= Chamarajendra Academy of Visual Arts =

Visual Arts school in Mysore, India

Chamarajendra Academy of Visual Arts (CAVA) is a visual art school in Mysore, in the state of Karnataka in India. The academy is affiliated to the University of Mysore and offers courses in drawing, painting, sculpture, graphics, applied arts, photography and photo-journalism and art history. CAVA awards degrees in Bachelor of Fine Arts (BFA) and Master of Fine Arts (MFA).

==History==
CAVA was started by the Maharaja of Mysore Krishnaraja Wodeyar IV in 1906 as the Chamarajendra Technical Institute. The foundation stone of the building, dedicated to Maharaja Chamarajendra Wodeyar, was laid by George V of the United Kingdom. It was built at a cost of Rs. 2.5 lakhs, and completed in 1913. It is an elaborately composed structure which runs along the road. It has a rectangular facade, which is composed of pedimented dormers and gables. The institute is close to the city's railway station, on Sayyaji Rao road, a busy road with several commercial establishments.

In 1981 the Karnataka state government renamed the Chamarajendra Technical Institute as CAVA. Following the suggestions of a committee headed by the prominent Russian painter, Svetoslav Roerich, CAVA was established on the lines of the J.J. School of Arts in Mumbai.

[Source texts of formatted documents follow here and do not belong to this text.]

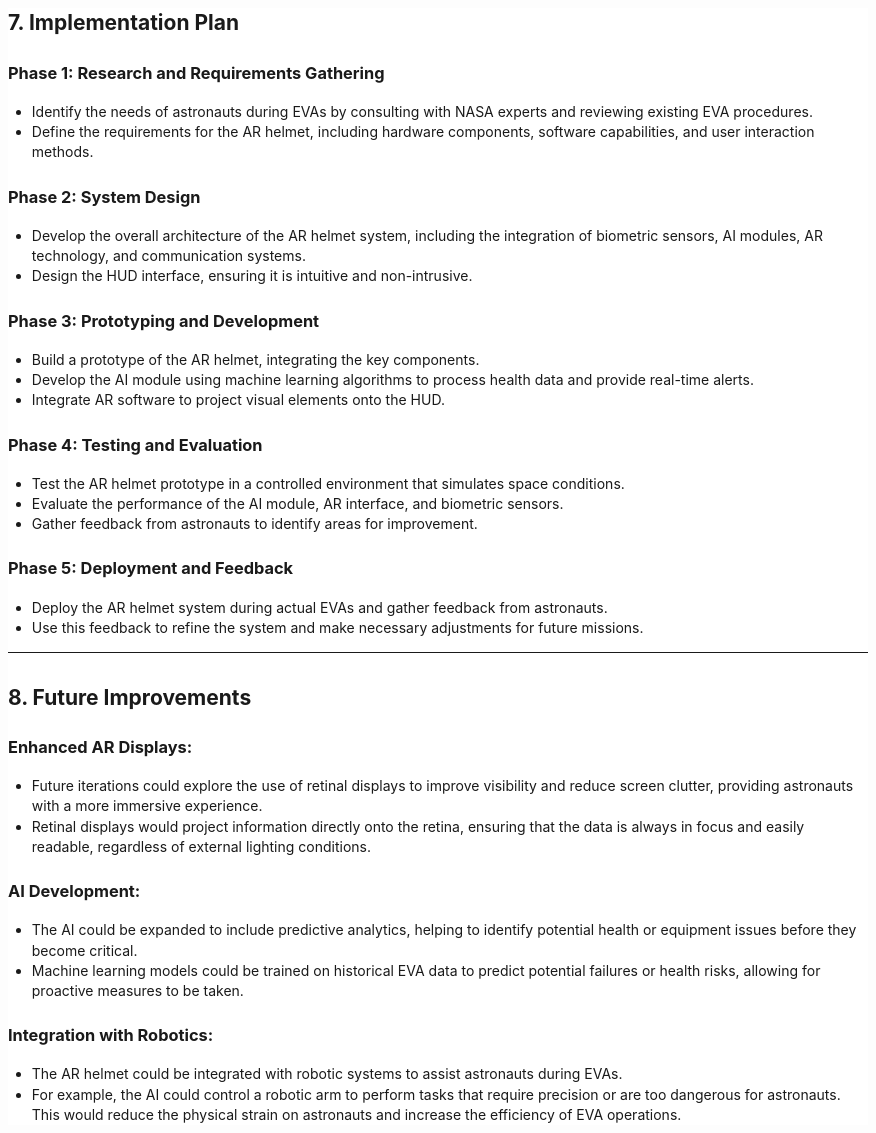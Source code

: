 
## 7. Implementation Plan

### Phase 1: Research and Requirements Gathering
- Identify the needs of astronauts during EVAs by consulting with NASA experts and reviewing existing EVA procedures.
- Define the requirements for the AR helmet, including hardware components, software capabilities, and user interaction methods.

### Phase 2: System Design
- Develop the overall architecture of the AR helmet system, including the integration of biometric sensors, AI modules, AR technology, and communication systems.
- Design the HUD interface, ensuring it is intuitive and non-intrusive.

### Phase 3: Prototyping and Development
- Build a prototype of the AR helmet, integrating the key components.
- Develop the AI module using machine learning algorithms to process health data and provide real-time alerts.
- Integrate AR software to project visual elements onto the HUD.

### Phase 4: Testing and Evaluation
- Test the AR helmet prototype in a controlled environment that simulates space conditions.
- Evaluate the performance of the AI module, AR interface, and biometric sensors.
- Gather feedback from astronauts to identify areas for improvement.

### Phase 5: Deployment and Feedback
- Deploy the AR helmet system during actual EVAs and gather feedback from astronauts.
- Use this feedback to refine the system and make necessary adjustments for future missions.

---

## 8. Future Improvements

### Enhanced AR Displays:
- Future iterations could explore the use of retinal displays to improve visibility and reduce screen clutter, providing astronauts with a more immersive experience.
- Retinal displays would project information directly onto the retina, ensuring that the data is always in focus and easily readable, regardless of external lighting conditions.

### AI Development:
- The AI could be expanded to include predictive analytics, helping to identify potential health or equipment issues before they become critical.
- Machine learning models could be trained on historical EVA data to predict potential failures or health risks, allowing for proactive measures to be taken.

### Integration with Robotics:
- The AR helmet could be integrated with robotic systems to assist astronauts during EVAs.
- For example, the AI could control a robotic arm to perform tasks that require precision or are too dangerous for astronauts. This would reduce the physical strain on astronauts and increase the efficiency of EVA operations.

University of Mysore provided affiliation for the courses offered at CAVA, while CAVA itself was under the administration of the Department of Kannada and Culture. In 2003, the Minister of State for Kannada and Culture requested the University of Mysore to take over and completely integrate CAVA. In September 2004, there was opposition from students, who felt that CAVA would have less funds if displaced from its semi-autonomous administration under the Department of Kannada and Culture.

==Present==
CAVA offers a five-year course in several disciplines leading to a BFA degree. The disciplines include painting, graphics, sculpture, applied art, photography and photo-journalism and history of art. Commencing from the academic year 2002-03, CAVA offers post-graduate MFA courses in painting, graphics and sculpture. Admission to the post-graduate courses is based on an eligibility test, and only those who have completed a BFA are eligible to take the test. CAVA organizes tours, seminars, and exhibitions of works executed by its students and leading artists. Student art works are also exhibited during Dasara festivities.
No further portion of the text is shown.